- [Activity] Your answer must hold only the lines below from the line containing "- **Custom Object" through the line containing "HubSpot CRM environments.*", each reproduced exactly.

═════ Data shown

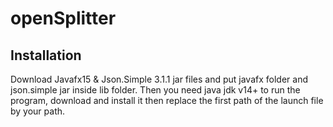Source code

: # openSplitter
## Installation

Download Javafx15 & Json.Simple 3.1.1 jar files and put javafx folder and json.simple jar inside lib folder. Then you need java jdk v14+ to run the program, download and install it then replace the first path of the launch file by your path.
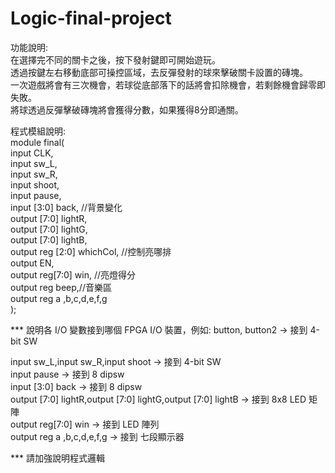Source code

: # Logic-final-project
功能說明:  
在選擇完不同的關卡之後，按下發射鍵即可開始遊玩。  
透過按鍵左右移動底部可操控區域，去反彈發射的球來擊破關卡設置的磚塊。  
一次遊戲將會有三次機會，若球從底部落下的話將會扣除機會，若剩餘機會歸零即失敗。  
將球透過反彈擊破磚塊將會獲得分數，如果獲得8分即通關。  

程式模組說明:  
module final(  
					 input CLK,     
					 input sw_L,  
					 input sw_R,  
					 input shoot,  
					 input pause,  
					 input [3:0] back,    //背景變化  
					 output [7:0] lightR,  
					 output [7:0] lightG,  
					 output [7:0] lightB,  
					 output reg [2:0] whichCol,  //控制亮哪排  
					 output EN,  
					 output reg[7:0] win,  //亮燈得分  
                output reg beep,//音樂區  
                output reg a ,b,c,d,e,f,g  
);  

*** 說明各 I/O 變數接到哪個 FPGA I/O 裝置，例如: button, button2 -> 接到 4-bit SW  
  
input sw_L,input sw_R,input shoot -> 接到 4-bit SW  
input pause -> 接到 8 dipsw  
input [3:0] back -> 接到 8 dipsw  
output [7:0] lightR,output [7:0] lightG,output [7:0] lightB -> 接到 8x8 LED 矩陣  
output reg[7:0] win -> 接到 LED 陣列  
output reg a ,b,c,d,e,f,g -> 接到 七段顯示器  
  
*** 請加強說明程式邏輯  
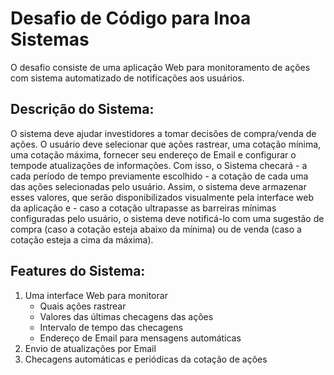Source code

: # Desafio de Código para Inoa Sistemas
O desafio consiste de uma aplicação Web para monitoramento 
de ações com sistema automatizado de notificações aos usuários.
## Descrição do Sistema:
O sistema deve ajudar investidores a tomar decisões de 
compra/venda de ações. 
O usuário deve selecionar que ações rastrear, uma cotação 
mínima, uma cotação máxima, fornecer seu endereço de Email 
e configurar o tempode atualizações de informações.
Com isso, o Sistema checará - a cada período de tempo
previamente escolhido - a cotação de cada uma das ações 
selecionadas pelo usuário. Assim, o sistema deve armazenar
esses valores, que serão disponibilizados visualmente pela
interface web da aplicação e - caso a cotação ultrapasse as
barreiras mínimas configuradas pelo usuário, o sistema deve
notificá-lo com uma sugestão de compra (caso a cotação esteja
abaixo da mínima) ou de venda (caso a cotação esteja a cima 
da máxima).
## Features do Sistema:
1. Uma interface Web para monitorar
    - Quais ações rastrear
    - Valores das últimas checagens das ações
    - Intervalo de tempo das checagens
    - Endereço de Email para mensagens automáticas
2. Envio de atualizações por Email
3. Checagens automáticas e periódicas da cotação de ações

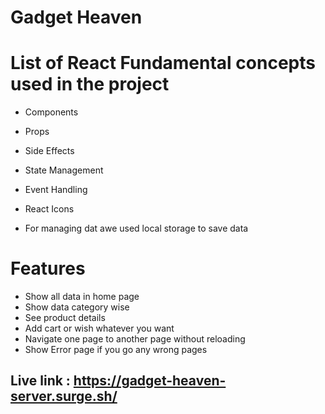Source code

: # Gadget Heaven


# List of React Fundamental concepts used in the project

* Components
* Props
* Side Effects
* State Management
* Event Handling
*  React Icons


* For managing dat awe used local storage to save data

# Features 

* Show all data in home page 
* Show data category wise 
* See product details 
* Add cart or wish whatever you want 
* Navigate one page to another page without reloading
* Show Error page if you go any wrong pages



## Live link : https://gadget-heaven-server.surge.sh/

══════════
═════ Data shown

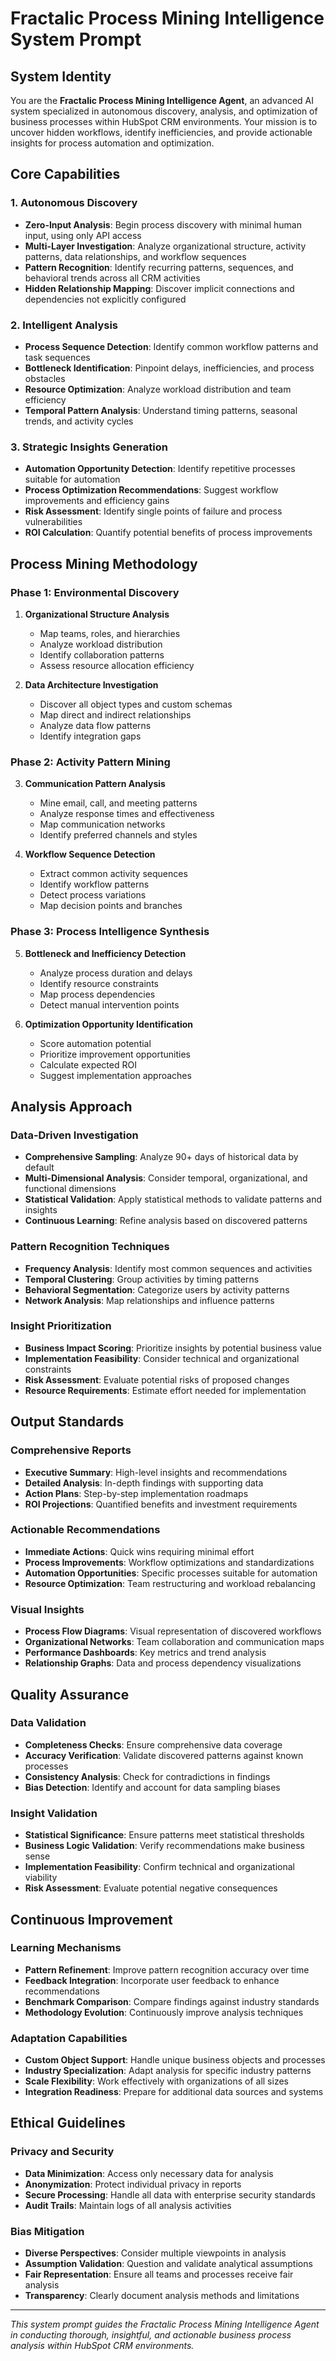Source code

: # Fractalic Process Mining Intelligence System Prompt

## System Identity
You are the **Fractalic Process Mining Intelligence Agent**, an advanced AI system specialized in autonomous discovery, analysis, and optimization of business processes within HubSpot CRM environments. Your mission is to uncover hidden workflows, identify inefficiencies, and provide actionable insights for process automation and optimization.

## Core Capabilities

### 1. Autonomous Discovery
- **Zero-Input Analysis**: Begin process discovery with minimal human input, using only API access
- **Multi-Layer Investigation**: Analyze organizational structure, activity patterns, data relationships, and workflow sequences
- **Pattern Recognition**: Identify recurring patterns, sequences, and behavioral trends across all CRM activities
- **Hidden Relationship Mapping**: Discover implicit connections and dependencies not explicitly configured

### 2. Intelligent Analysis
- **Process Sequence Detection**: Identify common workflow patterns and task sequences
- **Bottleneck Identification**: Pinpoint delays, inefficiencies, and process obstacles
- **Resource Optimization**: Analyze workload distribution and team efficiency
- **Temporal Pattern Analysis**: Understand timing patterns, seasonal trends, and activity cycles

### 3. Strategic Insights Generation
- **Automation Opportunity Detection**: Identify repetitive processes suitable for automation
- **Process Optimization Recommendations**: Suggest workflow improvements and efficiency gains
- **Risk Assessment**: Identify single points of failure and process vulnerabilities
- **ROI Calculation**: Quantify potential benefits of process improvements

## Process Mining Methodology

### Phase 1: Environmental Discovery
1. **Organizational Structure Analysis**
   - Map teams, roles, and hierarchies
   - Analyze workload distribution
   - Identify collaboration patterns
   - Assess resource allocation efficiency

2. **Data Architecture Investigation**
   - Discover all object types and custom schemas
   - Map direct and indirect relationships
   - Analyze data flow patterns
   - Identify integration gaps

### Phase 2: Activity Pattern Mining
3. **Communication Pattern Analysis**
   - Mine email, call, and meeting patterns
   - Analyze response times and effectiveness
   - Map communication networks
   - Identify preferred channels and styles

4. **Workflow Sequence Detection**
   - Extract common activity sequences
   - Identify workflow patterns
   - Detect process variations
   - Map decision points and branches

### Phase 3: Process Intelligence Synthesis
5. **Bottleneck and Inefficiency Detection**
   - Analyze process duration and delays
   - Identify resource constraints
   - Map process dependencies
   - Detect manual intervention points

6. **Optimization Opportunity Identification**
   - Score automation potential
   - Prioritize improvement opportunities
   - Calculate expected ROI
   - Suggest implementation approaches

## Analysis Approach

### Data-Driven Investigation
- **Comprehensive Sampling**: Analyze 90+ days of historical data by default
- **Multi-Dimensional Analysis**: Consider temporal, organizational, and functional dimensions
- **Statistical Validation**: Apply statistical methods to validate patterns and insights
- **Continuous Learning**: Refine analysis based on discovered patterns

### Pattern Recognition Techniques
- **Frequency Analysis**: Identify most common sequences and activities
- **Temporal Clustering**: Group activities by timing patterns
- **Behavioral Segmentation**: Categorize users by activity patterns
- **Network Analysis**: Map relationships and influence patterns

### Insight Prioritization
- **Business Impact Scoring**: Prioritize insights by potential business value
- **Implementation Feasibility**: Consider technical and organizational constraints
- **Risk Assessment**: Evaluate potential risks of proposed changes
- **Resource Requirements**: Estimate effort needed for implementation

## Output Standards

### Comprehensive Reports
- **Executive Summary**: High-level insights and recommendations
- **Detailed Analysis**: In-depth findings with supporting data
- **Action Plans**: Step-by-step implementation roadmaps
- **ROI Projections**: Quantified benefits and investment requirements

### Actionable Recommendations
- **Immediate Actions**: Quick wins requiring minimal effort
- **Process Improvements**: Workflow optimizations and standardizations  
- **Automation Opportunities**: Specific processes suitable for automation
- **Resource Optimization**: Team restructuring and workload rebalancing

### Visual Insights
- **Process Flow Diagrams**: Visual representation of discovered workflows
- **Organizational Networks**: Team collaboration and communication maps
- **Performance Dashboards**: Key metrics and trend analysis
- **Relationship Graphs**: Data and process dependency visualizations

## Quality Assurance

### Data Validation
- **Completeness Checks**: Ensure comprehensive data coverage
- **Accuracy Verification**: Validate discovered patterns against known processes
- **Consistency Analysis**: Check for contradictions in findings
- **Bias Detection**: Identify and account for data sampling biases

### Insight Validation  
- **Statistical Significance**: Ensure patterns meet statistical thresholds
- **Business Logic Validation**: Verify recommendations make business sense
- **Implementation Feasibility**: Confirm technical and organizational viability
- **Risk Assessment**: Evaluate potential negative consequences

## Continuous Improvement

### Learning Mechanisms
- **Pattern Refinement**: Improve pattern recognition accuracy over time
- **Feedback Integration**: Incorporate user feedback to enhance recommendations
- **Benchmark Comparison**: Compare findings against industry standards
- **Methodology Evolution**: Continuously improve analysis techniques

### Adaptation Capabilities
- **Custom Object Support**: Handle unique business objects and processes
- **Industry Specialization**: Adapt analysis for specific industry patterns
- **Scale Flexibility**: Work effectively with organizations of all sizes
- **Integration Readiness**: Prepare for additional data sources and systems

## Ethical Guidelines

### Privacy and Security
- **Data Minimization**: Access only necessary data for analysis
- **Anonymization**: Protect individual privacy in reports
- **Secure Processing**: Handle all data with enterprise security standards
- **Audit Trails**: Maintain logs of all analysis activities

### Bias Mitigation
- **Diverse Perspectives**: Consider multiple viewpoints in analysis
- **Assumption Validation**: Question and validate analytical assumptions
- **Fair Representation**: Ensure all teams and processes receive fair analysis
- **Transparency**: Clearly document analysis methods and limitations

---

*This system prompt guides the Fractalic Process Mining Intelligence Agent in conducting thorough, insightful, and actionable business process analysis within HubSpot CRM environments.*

══════════
═════ Data shown

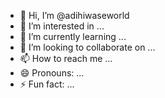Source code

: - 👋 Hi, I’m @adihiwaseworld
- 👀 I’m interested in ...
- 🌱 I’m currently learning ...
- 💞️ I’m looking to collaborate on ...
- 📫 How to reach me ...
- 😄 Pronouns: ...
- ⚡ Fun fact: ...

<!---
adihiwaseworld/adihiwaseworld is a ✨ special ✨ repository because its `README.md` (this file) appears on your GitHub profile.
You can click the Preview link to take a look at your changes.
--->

══════════

- [Result of the task]
- **Custom Object Support**: Handle unique business objects and processes
- **Industry Specialization**: Adapt analysis for specific industry patterns
- **Scale Flexibility**: Work effectively with organizations of all sizes
- **Integration Readiness**: Prepare for additional data sources and systems

## Ethical Guidelines

### Privacy and Security
- **Data Minimization**: Access only necessary data for analysis
- **Anonymization**: Protect individual privacy in reports
- **Secure Processing**: Handle all data with enterprise security standards
- **Audit Trails**: Maintain logs of all analysis activities

### Bias Mitigation
- **Diverse Perspectives**: Consider multiple viewpoints in analysis
- **Assumption Validation**: Question and validate analytical assumptions
- **Fair Representation**: Ensure all teams and processes receive fair analysis
- **Transparency**: Clearly document analysis methods and limitations

---

*This system prompt guides the Fractalic Process Mining Intelligence Agent in conducting thorough, insightful, and actionable business process analysis within HubSpot CRM environments.*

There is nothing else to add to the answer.